# EXERCISE AIM
In the data that follows, determine how many lines contain the word "title", and give only that number.

═════ DATA RECORDS

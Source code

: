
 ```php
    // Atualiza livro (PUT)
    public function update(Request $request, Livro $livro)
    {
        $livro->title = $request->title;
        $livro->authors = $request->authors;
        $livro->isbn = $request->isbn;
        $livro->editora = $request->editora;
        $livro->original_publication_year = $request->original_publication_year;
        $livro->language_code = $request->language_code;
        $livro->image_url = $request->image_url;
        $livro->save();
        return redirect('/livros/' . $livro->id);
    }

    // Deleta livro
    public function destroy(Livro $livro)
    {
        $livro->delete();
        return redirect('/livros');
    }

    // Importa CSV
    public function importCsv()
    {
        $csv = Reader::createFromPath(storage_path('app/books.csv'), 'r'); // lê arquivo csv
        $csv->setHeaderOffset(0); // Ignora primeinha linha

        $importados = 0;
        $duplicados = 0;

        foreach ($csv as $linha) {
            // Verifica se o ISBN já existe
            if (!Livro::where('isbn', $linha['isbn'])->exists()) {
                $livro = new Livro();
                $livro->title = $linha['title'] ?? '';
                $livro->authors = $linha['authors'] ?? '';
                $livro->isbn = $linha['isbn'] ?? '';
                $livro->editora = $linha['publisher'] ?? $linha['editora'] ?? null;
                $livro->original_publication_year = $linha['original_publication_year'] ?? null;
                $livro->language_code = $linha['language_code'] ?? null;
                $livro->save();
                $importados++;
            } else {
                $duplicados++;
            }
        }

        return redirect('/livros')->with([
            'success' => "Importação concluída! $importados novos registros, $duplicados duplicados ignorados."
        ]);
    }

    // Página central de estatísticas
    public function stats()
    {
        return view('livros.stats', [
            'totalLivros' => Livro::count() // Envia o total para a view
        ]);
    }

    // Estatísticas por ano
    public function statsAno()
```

══════════
═════ DATA RECORDS

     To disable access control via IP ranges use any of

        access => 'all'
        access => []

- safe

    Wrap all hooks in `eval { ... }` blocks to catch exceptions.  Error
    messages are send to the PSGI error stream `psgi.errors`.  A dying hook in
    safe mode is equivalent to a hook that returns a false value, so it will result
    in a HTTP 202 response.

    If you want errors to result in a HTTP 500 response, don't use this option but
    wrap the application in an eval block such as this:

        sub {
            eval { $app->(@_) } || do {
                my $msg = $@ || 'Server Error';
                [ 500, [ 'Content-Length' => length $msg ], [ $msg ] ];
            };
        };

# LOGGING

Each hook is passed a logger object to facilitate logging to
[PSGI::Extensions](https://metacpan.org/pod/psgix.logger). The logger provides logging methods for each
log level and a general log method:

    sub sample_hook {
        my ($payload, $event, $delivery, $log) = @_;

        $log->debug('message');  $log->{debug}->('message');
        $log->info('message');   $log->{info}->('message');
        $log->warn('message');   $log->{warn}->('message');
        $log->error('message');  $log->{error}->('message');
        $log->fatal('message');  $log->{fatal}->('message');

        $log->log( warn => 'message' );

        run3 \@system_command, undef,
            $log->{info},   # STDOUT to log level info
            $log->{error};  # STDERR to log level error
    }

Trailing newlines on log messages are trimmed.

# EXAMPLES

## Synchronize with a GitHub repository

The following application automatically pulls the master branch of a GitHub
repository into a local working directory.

══════════

# RESPONSE AREA
2